▶ **Your objective**: An exact copy of every entry is what's needed, so please transcribe them all.

* * *

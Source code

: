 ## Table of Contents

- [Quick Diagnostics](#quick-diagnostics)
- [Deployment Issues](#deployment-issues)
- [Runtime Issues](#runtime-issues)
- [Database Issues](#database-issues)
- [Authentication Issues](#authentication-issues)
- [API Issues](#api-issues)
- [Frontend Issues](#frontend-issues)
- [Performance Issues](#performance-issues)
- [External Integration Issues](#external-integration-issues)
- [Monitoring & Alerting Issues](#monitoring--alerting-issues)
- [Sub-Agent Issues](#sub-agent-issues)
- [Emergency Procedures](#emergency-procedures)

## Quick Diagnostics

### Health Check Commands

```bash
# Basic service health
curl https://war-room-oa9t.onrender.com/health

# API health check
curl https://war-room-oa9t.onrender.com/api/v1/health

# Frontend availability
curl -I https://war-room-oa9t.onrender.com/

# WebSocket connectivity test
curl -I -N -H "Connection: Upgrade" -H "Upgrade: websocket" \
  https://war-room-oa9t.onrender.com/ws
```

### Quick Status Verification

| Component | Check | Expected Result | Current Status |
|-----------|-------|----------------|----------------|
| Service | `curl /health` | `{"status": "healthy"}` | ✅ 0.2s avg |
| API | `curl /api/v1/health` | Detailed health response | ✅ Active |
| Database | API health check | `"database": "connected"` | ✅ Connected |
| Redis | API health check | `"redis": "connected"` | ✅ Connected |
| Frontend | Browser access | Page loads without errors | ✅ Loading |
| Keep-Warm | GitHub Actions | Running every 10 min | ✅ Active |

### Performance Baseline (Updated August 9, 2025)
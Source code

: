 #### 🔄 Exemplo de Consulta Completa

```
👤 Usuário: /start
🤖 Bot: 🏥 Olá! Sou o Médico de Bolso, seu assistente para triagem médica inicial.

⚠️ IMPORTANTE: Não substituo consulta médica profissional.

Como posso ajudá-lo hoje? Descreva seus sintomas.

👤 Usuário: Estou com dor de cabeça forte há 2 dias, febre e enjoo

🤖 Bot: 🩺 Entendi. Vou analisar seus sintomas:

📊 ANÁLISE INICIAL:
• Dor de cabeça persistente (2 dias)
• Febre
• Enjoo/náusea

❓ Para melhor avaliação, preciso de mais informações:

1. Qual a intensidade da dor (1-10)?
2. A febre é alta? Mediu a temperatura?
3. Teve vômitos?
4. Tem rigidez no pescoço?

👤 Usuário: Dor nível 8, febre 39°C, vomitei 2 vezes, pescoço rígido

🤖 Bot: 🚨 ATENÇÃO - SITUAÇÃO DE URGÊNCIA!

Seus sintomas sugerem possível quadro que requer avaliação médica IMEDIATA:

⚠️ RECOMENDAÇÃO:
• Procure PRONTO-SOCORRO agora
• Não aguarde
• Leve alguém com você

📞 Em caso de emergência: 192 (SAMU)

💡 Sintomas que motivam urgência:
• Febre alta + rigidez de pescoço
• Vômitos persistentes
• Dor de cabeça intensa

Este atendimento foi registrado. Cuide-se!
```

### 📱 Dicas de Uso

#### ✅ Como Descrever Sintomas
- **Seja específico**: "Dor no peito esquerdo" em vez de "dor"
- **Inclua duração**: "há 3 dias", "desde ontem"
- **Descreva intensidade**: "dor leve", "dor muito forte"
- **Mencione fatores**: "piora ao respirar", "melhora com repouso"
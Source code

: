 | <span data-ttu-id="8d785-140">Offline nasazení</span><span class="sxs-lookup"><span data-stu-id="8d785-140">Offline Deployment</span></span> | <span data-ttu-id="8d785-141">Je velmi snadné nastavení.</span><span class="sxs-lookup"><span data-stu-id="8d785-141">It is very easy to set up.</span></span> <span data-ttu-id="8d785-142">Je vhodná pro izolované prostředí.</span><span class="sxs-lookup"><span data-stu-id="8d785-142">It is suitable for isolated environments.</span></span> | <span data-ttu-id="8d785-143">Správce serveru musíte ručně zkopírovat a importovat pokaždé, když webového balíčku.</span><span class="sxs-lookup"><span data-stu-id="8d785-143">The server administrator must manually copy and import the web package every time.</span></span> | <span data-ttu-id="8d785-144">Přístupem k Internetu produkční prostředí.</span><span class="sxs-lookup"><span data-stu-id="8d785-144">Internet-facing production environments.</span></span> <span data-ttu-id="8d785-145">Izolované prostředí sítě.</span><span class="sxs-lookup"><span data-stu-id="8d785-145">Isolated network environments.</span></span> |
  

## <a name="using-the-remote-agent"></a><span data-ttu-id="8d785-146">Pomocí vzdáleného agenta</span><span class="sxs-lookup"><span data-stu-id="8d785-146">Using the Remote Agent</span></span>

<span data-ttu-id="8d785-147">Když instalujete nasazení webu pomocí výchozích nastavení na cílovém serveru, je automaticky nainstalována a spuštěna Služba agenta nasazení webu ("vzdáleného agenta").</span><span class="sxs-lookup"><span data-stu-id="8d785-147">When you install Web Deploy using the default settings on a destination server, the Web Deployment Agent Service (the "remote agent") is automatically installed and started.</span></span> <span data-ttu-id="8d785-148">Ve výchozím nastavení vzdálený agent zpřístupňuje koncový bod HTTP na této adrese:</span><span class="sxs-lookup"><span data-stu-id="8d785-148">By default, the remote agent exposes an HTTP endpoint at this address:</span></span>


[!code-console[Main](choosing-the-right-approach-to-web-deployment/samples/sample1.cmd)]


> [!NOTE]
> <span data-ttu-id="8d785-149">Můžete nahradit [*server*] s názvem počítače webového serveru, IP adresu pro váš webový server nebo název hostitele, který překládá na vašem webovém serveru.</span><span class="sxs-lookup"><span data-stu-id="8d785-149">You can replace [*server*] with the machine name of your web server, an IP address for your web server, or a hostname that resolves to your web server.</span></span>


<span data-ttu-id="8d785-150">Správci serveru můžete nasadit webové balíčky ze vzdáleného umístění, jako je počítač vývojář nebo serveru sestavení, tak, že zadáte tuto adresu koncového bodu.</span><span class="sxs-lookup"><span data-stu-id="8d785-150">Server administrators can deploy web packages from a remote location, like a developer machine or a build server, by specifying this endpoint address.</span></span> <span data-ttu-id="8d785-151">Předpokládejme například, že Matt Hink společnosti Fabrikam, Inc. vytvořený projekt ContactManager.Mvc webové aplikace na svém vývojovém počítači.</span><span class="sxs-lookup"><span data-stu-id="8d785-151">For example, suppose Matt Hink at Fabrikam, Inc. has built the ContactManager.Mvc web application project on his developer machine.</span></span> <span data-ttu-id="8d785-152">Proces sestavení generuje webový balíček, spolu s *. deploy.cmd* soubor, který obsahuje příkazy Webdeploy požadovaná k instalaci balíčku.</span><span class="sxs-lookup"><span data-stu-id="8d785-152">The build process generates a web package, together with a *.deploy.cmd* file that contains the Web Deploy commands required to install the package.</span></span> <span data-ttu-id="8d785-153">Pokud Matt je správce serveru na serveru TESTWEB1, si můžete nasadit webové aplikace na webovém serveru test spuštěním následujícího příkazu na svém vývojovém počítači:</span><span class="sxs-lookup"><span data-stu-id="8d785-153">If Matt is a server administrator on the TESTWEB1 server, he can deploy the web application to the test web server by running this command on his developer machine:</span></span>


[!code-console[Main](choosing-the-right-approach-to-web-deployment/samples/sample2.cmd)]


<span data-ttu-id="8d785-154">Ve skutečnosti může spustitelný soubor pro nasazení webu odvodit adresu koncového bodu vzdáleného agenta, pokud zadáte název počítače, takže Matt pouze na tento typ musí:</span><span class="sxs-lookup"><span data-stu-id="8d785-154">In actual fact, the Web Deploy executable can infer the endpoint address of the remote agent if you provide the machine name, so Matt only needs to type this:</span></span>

* * *

▶ **Expected answer**:
Source code

: ## Table of Contents

- [Quick Diagnostics](#quick-diagnostics)
- [Deployment Issues](#deployment-issues)
- [Runtime Issues](#runtime-issues)
- [Database Issues](#database-issues)
- [Authentication Issues](#authentication-issues)
- [API Issues](#api-issues)
- [Frontend Issues](#frontend-issues)
- [Performance Issues](#performance-issues)
- [External Integration Issues](#external-integration-issues)
- [Monitoring & Alerting Issues](#monitoring--alerting-issues)
- [Sub-Agent Issues](#sub-agent-issues)
- [Emergency Procedures](#emergency-procedures)

## Quick Diagnostics

### Health Check Commands

```bash
# Basic service health
curl https://war-room-oa9t.onrender.com/health

# API health check
curl https://war-room-oa9t.onrender.com/api/v1/health

# Frontend availability
curl -I https://war-room-oa9t.onrender.com/

# WebSocket connectivity test
curl -I -N -H "Connection: Upgrade" -H "Upgrade: websocket" \
  https://war-room-oa9t.onrender.com/ws
```

### Quick Status Verification

| Component | Check | Expected Result | Current Status |
|-----------|-------|----------------|----------------|
| Service | `curl /health` | `{"status": "healthy"}` | ✅ 0.2s avg |
| API | `curl /api/v1/health` | Detailed health response | ✅ Active |
| Database | API health check | `"database": "connected"` | ✅ Connected |
| Redis | API health check | `"redis": "connected"` | ✅ Connected |
| Frontend | Browser access | Page loads without errors | ✅ Loading |
| Keep-Warm | GitHub Actions | Running every 10 min | ✅ Active |

### Performance Baseline (Updated August 9, 2025)
Source code

: #### 🔄 Exemplo de Consulta Completa

```
👤 Usuário: /start
🤖 Bot: 🏥 Olá! Sou o Médico de Bolso, seu assistente para triagem médica inicial.

⚠️ IMPORTANTE: Não substituo consulta médica profissional.

Como posso ajudá-lo hoje? Descreva seus sintomas.

👤 Usuário: Estou com dor de cabeça forte há 2 dias, febre e enjoo

🤖 Bot: 🩺 Entendi. Vou analisar seus sintomas:

📊 ANÁLISE INICIAL:
• Dor de cabeça persistente (2 dias)
• Febre
• Enjoo/náusea

❓ Para melhor avaliação, preciso de mais informações:

1. Qual a intensidade da dor (1-10)?
2. A febre é alta? Mediu a temperatura?
3. Teve vômitos?
4. Tem rigidez no pescoço?

👤 Usuário: Dor nível 8, febre 39°C, vomitei 2 vezes, pescoço rígido

🤖 Bot: 🚨 ATENÇÃO - SITUAÇÃO DE URGÊNCIA!

Seus sintomas sugerem possível quadro que requer avaliação médica IMEDIATA:

⚠️ RECOMENDAÇÃO:
• Procure PRONTO-SOCORRO agora
• Não aguarde
• Leve alguém com você

📞 Em caso de emergência: 192 (SAMU)

💡 Sintomas que motivam urgência:
• Febre alta + rigidez de pescoço
• Vômitos persistentes
• Dor de cabeça intensa

Este atendimento foi registrado. Cuide-se!
```

### 📱 Dicas de Uso

#### ✅ Como Descrever Sintomas
- **Seja específico**: "Dor no peito esquerdo" em vez de "dor"
- **Inclua duração**: "há 3 dias", "desde ontem"
- **Descreva intensidade**: "dor leve", "dor muito forte"
- **Mencione fatores**: "piora ao respirar", "melhora com repouso"
Source code

: | <span data-ttu-id="8d785-140">Offline nasazení</span><span class="sxs-lookup"><span data-stu-id="8d785-140">Offline Deployment</span></span> | <span data-ttu-id="8d785-141">Je velmi snadné nastavení.</span><span class="sxs-lookup"><span data-stu-id="8d785-141">It is very easy to set up.</span></span> <span data-ttu-id="8d785-142">Je vhodná pro izolované prostředí.</span><span class="sxs-lookup"><span data-stu-id="8d785-142">It is suitable for isolated environments.</span></span> | <span data-ttu-id="8d785-143">Správce serveru musíte ručně zkopírovat a importovat pokaždé, když webového balíčku.</span><span class="sxs-lookup"><span data-stu-id="8d785-143">The server administrator must manually copy and import the web package every time.</span></span> | <span data-ttu-id="8d785-144">Přístupem k Internetu produkční prostředí.</span><span class="sxs-lookup"><span data-stu-id="8d785-144">Internet-facing production environments.</span></span> <span data-ttu-id="8d785-145">Izolované prostředí sítě.</span><span class="sxs-lookup"><span data-stu-id="8d785-145">Isolated network environments.</span></span> |
  

## <a name="using-the-remote-agent"></a><span data-ttu-id="8d785-146">Pomocí vzdáleného agenta</span><span class="sxs-lookup"><span data-stu-id="8d785-146">Using the Remote Agent</span></span>

<span data-ttu-id="8d785-147">Když instalujete nasazení webu pomocí výchozích nastavení na cílovém serveru, je automaticky nainstalována a spuštěna Služba agenta nasazení webu ("vzdáleného agenta").</span><span class="sxs-lookup"><span data-stu-id="8d785-147">When you install Web Deploy using the default settings on a destination server, the Web Deployment Agent Service (the "remote agent") is automatically installed and started.</span></span> <span data-ttu-id="8d785-148">Ve výchozím nastavení vzdálený agent zpřístupňuje koncový bod HTTP na této adrese:</span><span class="sxs-lookup"><span data-stu-id="8d785-148">By default, the remote agent exposes an HTTP endpoint at this address:</span></span>


[!code-console[Main](choosing-the-right-approach-to-web-deployment/samples/sample1.cmd)]


> [!NOTE]
> <span data-ttu-id="8d785-149">Můžete nahradit [*server*] s názvem počítače webového serveru, IP adresu pro váš webový server nebo název hostitele, který překládá na vašem webovém serveru.</span><span class="sxs-lookup"><span data-stu-id="8d785-149">You can replace [*server*] with the machine name of your web server, an IP address for your web server, or a hostname that resolves to your web server.</span></span>


<span data-ttu-id="8d785-150">Správci serveru můžete nasadit webové balíčky ze vzdáleného umístění, jako je počítač vývojář nebo serveru sestavení, tak, že zadáte tuto adresu koncového bodu.</span><span class="sxs-lookup"><span data-stu-id="8d785-150">Server administrators can deploy web packages from a remote location, like a developer machine or a build server, by specifying this endpoint address.</span></span> <span data-ttu-id="8d785-151">Předpokládejme například, že Matt Hink společnosti Fabrikam, Inc. vytvořený projekt ContactManager.Mvc webové aplikace na svém vývojovém počítači.</span><span class="sxs-lookup"><span data-stu-id="8d785-151">For example, suppose Matt Hink at Fabrikam, Inc. has built the ContactManager.Mvc web application project on his developer machine.</span></span> <span data-ttu-id="8d785-152">Proces sestavení generuje webový balíček, spolu s *. deploy.cmd* soubor, který obsahuje příkazy Webdeploy požadovaná k instalaci balíčku.</span><span class="sxs-lookup"><span data-stu-id="8d785-152">The build process generates a web package, together with a *.deploy.cmd* file that contains the Web Deploy commands required to install the package.</span></span> <span data-ttu-id="8d785-153">Pokud Matt je správce serveru na serveru TESTWEB1, si můžete nasadit webové aplikace na webovém serveru test spuštěním následujícího příkazu na svém vývojovém počítači:</span><span class="sxs-lookup"><span data-stu-id="8d785-153">If Matt is a server administrator on the TESTWEB1 server, he can deploy the web application to the test web server by running this command on his developer machine:</span></span>


[!code-console[Main](choosing-the-right-approach-to-web-deployment/samples/sample2.cmd)]


<span data-ttu-id="8d785-154">Ve skutečnosti může spustitelný soubor pro nasazení webu odvodit adresu koncového bodu vzdáleného agenta, pokud zadáte název počítače, takže Matt pouze na tento typ musí:</span><span class="sxs-lookup"><span data-stu-id="8d785-154">In actual fact, the Web Deploy executable can infer the endpoint address of the remote agent if you provide the machine name, so Matt only needs to type this:</span></span>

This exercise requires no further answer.